Neither Greenblum nor Castillo had worked a day in government before Castro came knocking, and neither man harbored major ambitions to do so. But both of them say they accepted Castro’s offer because of their respect for the new mayor and their sense that he will be a transformative figure in San Antonio.

Once you get past the particular personalities at the heart of the Castro administration, what grabs your attention is how closely the new mayor’s team adheres to the template established by Castro’s one-time rival, former Mayor Phil
Hardberger.

Hardberger picked a chief of staff, Larry Zinn, with considerable experience in private legal practice and none in government. Castro did the same with Greenblum. Hardberger selected communications directors — Jeanne Russell and Rebeca Chapa — who came directly from writing jobs at the Express-News. Castro did the same with Castillo. Hardberger created the position of liaison to City Council, and put seasoned mediator, and old friend, Jed Maebius, in that role. Castro kept Maebius in that position. Castro also retained Russell as an adviser specializing in education (a responsibility she held during Hardberger’s second term), and Ruby Perez as an assistant to the mayor.
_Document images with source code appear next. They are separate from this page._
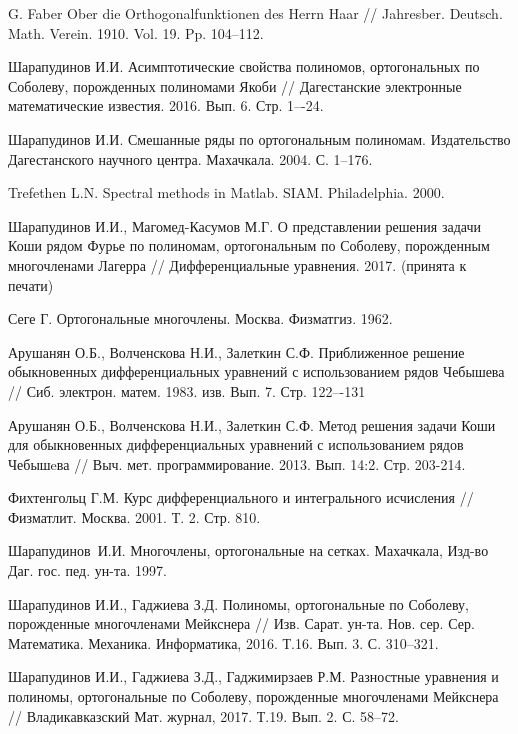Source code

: \begin{thebibliography}{111}
{G. Faber}
Ober die Orthogonalfunktionen des Herrn Haar // Jahresber. Deutsch. Math. Verein. 1910. Vol. 19. Pp. 104--112.


{Шарапудинов И.И.}
Асимптотические свойства полиномов, ортогональных по Соболеву, порожденных полиномами Якоби // Дагестанские электронные математические известия. 2016. Вып. 6.	Стр. 1–-24.


{Шарапудинов И.И.}
Смешанные ряды по ортогональным полиномам. Издательство Дагестанского научного центра. Махачкала. 2004. С. 1--176.


{Trefethen L.N.}
Spectral methods in Matlab. SIAM. Philadelphia. 2000.


{Шарапудинов И.И., Магомед-Касумов М.Г.}
О представлении решения задачи Коши  рядом Фурье  по полиномам, ортогональным по  Соболеву, порожденным многочленами Лагерра // Дифференциальные уравнения. 2017. (принята к печати)








Сеге Г. Ортогональные многочлены. Москва. Физматгиз. 1962.


{Арушанян О.Б., Волченскова Н.И., Залеткин С.Ф.}
Приближенное решение обыкновенных дифференциальных уравнений с использованием рядов Чебышева // Сиб. электрон. матем. 1983. изв. Вып. 7. Стр. 122–-131


{Арушанян О.Б., Волченскова Н.И., Залеткин С.Ф.}
 Метод решения задачи Коши для обыкновенных дифференциальных уравнений с использованием рядов Чебышeва // Выч. мет. программирование. 2013. Вып. 14:2. Стр. 203-214.


{Фихтенгольц Г.М.}
Курс дифференциального и интегрального исчисления // Физматлит. Москва. 2001. Т. 2. Стр. 810.


{Шарапудинов~И.И.} Многочлены, ортогональные на сетках. Махачкала, Изд-во Даг. гос. пед. ун-та. 1997.		


{Шарапудинов И.И., Гаджиева З.Д.}
Полиномы, ортогональные по Соболеву, порожденные многочленами Мейкснера // Изв. Сарат. ун-та. Нов. сер. Сер. Математика. Механика. Информатика,
2016. Т.16. Вып. 3. С. 310--321.


{Шарапудинов И.И., Гаджиева З.Д., Гаджимирзаев Р.М.}
Разностные уравнения и полиномы, ортогональные по Соболеву, порожденные многочленами Мейкснера //
Владикавказский Мат. журнал, 2017. Т.19. Вып. 2. С. 58--72.



\end{thebibliography}
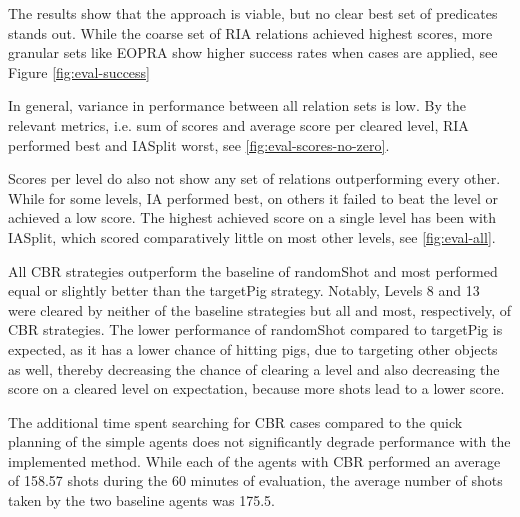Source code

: The results show that the approach is viable, but no clear best set of predicates stands out. While the coarse set of \ac{RIA} relations achieved highest scores, more granular sets like \ac{EOPRA} show higher success rates when cases are applied, see Figure \ref{fig:eval-success}


In general, variance in performance between all relation sets is low. By the relevant metrics, i.e. sum of scores and average score per cleared level, \ac{RIA} performed best and \ac{IASplit} worst, see \ref{fig:eval-scores-no-zero}.

Scores per level do also not show any set of relations outperforming every other. While for some levels, \ac{IA} performed best, on others it failed to beat the level or achieved a low score. The highest achieved score on a single level has been with \ac{IASplit}, which scored comparatively little on most other levels, see \ref{fig:eval-all}.

All \ac{CBR} strategies outperform the baseline of randomShot and most performed equal or slightly better than the targetPig strategy. Notably, Levels 8 and 13 were cleared by neither of the baseline strategies but all and most, respectively, of \ac{CBR} strategies.
The lower performance of randomShot compared to targetPig is expected, as it has a lower chance of hitting pigs, due to targeting other objects as well, thereby decreasing the chance of clearing a level and also decreasing the score on a cleared level on expectation, because more shots lead to a lower score.


The additional time spent searching for CBR cases compared to the quick planning of the simple agents does not significantly degrade performance with the implemented method. While each of the agents with \ac{CBR} performed an average of 158.57 shots during the 60 minutes of evaluation, the average number of shots taken by the two baseline agents was 175.5.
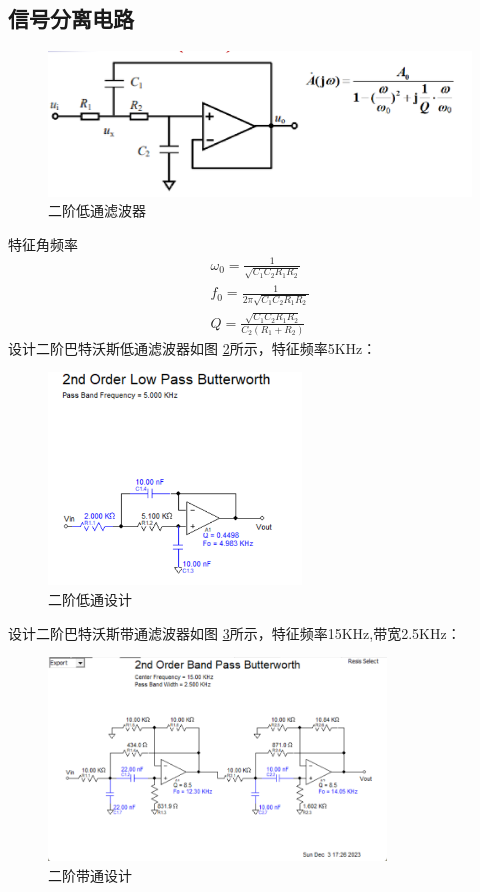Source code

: \documentclass[a4paper]{article}
\theoremstyle{definition}
\theoremstyle{plain}
\theoremstyle{remark}
\newcommand{\reffig}[1]{图 \ref{#1}}
\begin{document}
\subsection{信号分离电路}
\begin{figure}[H]
	\centering
	\includegraphics[width=1\textwidth]{二阶低通滤波器.png}
	\caption{二阶低通滤波器}
	\label{二阶低通滤波器}
\end{figure}
特征角频率
$$
	\begin{aligned}
		\omega_0 = \frac{1}{\sqrt{C_1C_2R_1R_2}} \\
		f_0=\frac{1}{2\pi \sqrt{C_1C_2R_1R_2}}   \\
		Q=\frac{\sqrt{C_1C_2R_1R_2}}{C_2(R_1+R_2)}
	\end{aligned}
$$
设计二阶巴特沃斯低通滤波器如\reffig{二阶低通设计}所示，特征频率5KHz：
\begin{figure}[H]
	\centering
	\includegraphics[width=0.6\textwidth]{二阶低通设计}
	\caption{二阶低通设计}
	\label{二阶低通设计}
\end{figure}
设计二阶巴特沃斯带通滤波器如\reffig{二阶带通设计}所示，特征频率15KHz,带宽2.5KHz：
\begin{figure}[H]
	\centering
	\includegraphics[width=0.8\textwidth]{二阶带通设计}
	\caption{二阶带通设计}
	\label{二阶带通设计}
\end{figure}
\end{document}
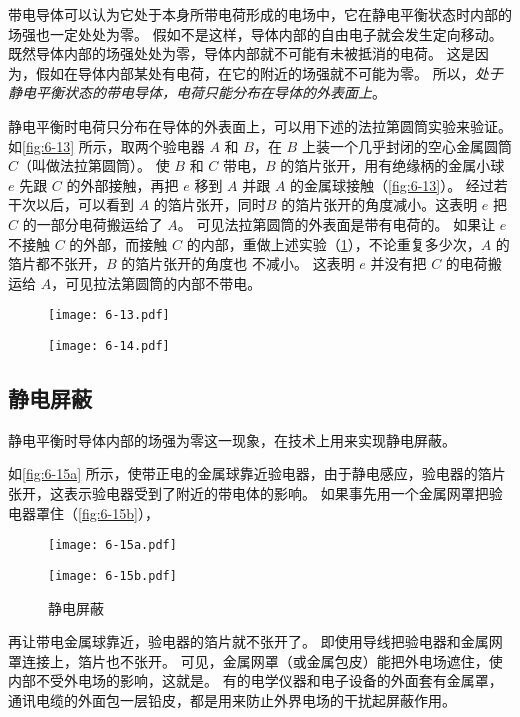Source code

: 带电导体可以认为它处于本身所带电荷形成的电场中，它在静电平衡状态时内部的场强也一定处处为零。
假如不是这样，导体内部的自由电子就会发生定向移动。
既然导体内部的场强处处为零，导体内部就不可能有未被抵消的电荷。
这是因为，假如在导体内部某处有电荷，在它的附近的场强就不可能为零。
所以，\emph{处于静电平衡状态的带电导体，电荷只能分布在导体的外表面上}。

静电平衡时电荷只分布在导体的外表面上，可以用下述的法拉第圆筒实验来验证。
如\cref{fig:6-13} 所示，取两个验电器 $A$ 和 $B$，在 $B$ 上装一个几乎封闭的空心金属圆筒 $C$（叫做法拉第圆筒）。
使 $B$ 和 $C$ 带电，$B$ 的箔片张开，用有绝缘柄的金属小球 $e$ 先跟 $C$ 的外部接触，再把 $e$ 移到 $A$ 并跟 $A$ 的金属球接触（\cref{fig:6-13}）。
经过若干次以后，可以看到 $A$ 的箔片张开，同时$B$ 的箔片张开的角度减小。这表明 $e$ 把 $C$ 的一部分电荷搬运给了 $A$。
可见法拉第圆筒的外表面是带有电荷的。
如果让 $e$ 不接触 $C$ 的外部，而接触 $C$ 的内部，重做上述实验（\cref{fig:6-14}），不论重复多少次，$A$ 的箔片都不张开，$B$ 的箔片张开的角度也
不减小。
这表明 $e$ 并没有把 $C$ 的电荷搬运给 $A$，可见拉法第圆筒的内部不带电。

\begin{figure}
	\begin{minipage}[b]{0.48\linewidth}\centering
		\texttt{[image: 6-13.pdf]}
		\caption{}\label{fig:6-13}
	\end{minipage}
	\begin{minipage}[b]{0.48\linewidth}\centering
		\texttt{[image: 6-14.pdf]}
		\caption{}\label{fig:6-14}
	\end{minipage}
\end{figure}

\subsection{静电屏蔽}
静电平衡时导体内部的场强为零这一现象，在技术上用来实现静电屏蔽。

如\cref{fig:6-15a} 所示，使带正电的金属球靠近验电器，由于静电感应，验电器的箔片张开，这表示验电器受到了附近的带电体的影响。
如果事先用一个金属网罩把验电器罩住（\cref{fig:6-15b}），
\begin{figure}
	\begin{minipage}[b]{0.48\linewidth}\centering
		\texttt{[image: 6-15a.pdf]}
		\subcaption{}\label{fig:6-15a}
	\end{minipage}
	\begin{minipage}[b]{0.48\linewidth}\centering
		\texttt{[image: 6-15b.pdf]}
		\subcaption{}\label{fig:6-15b}
	\end{minipage}
	\caption{静电屏蔽}\label{fig:6-15}
\end{figure}
再让带电金属球靠近，验电器的箔片就不张开了。
即使用导线把验电器和金属网罩连接上，箔片也不张开。
可见，金属网罩（或金属包皮）能把外电场遮住，使内部不受外电场的影响，这就是。
有的电学仪器和电子设备的外面套有金属罩，通讯电缆的外面包一层铅皮，都是用来防止外界电场的干扰起屏蔽作用。

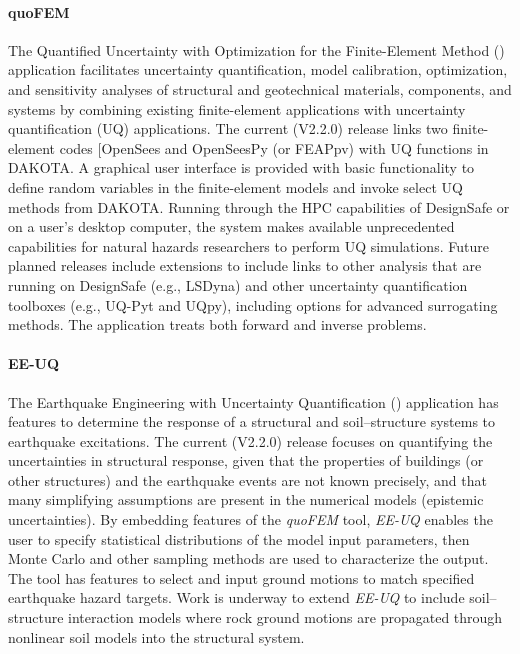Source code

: \paragraph{quoFEM}  The Quantified Uncertainty with Optimization for the Finite-Element Method () application facilitates uncertainty quantification, model calibration, optimization, and sensitivity analyses of structural and geotechnical materials, components, and systems by combining existing finite-element applications with uncertainty quantification (UQ) applications. The current (V2.2.0) release links two finite-element codes [OpenSees and OpenSeesPy (or FEAPpv) with UQ functions in DAKOTA. A graphical user interface is provided with basic functionality to define random variables in the finite-element models and invoke select UQ methods from DAKOTA. Running through the HPC capabilities of DesignSafe or on a user’s desktop computer, the system makes available unprecedented capabilities for natural hazards researchers to perform UQ simulations. Future planned releases include extensions to include links to other analysis that are running on DesignSafe (e.g., LSDyna) and other uncertainty quantification toolboxes (e.g., UQ-Pyt and UQpy), including options for advanced surrogating methods. The application treats both forward and inverse problems.

\paragraph{EE-UQ} The Earthquake Engineering with Uncertainty Quantification () application has features to determine the response of a structural and soil--structure systems to earthquake excitations. The current (V2.2.0) release focuses on quantifying the uncertainties in structural response, given that the properties of buildings (or other structures) and the earthquake events are not known precisely, and that many simplifying assumptions are present in the numerical models (epistemic uncertainties).  By embedding features of the \emph{quoFEM} tool, \emph{EE-UQ} enables the user to specify statistical distributions of the model input parameters, then Monte Carlo and other sampling methods are used to characterize the output. The tool has features to select and input ground motions to match specified earthquake hazard targets. Work is underway to extend \emph{EE-UQ} to include soil--structure interaction models where rock ground motions are propagated through nonlinear soil models into the structural system.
He’s even retained Zinn, in an unpaid, informal capacity, to provide his expertise on energy issues (or anything else Castro would like to talk about).

“I actually think the structure of the `mayor’s` office `under Castro` is very similar to ours,” Zinn says. “And even the nature of the people in those positions is similar to our positions.”

Castro’s eagerness to trace Hardberger’s steps is understandable. Hardberger not only dominated San Antonio politics over the last four years, he built a rare level of trust in his competence and judgment. Castro will have plenty of opportunities to carve out his own policy niche, but he will have only one chance to establish a reassuring tone of continuity for business leaders and constituents dazzled by the Hardberger legacy.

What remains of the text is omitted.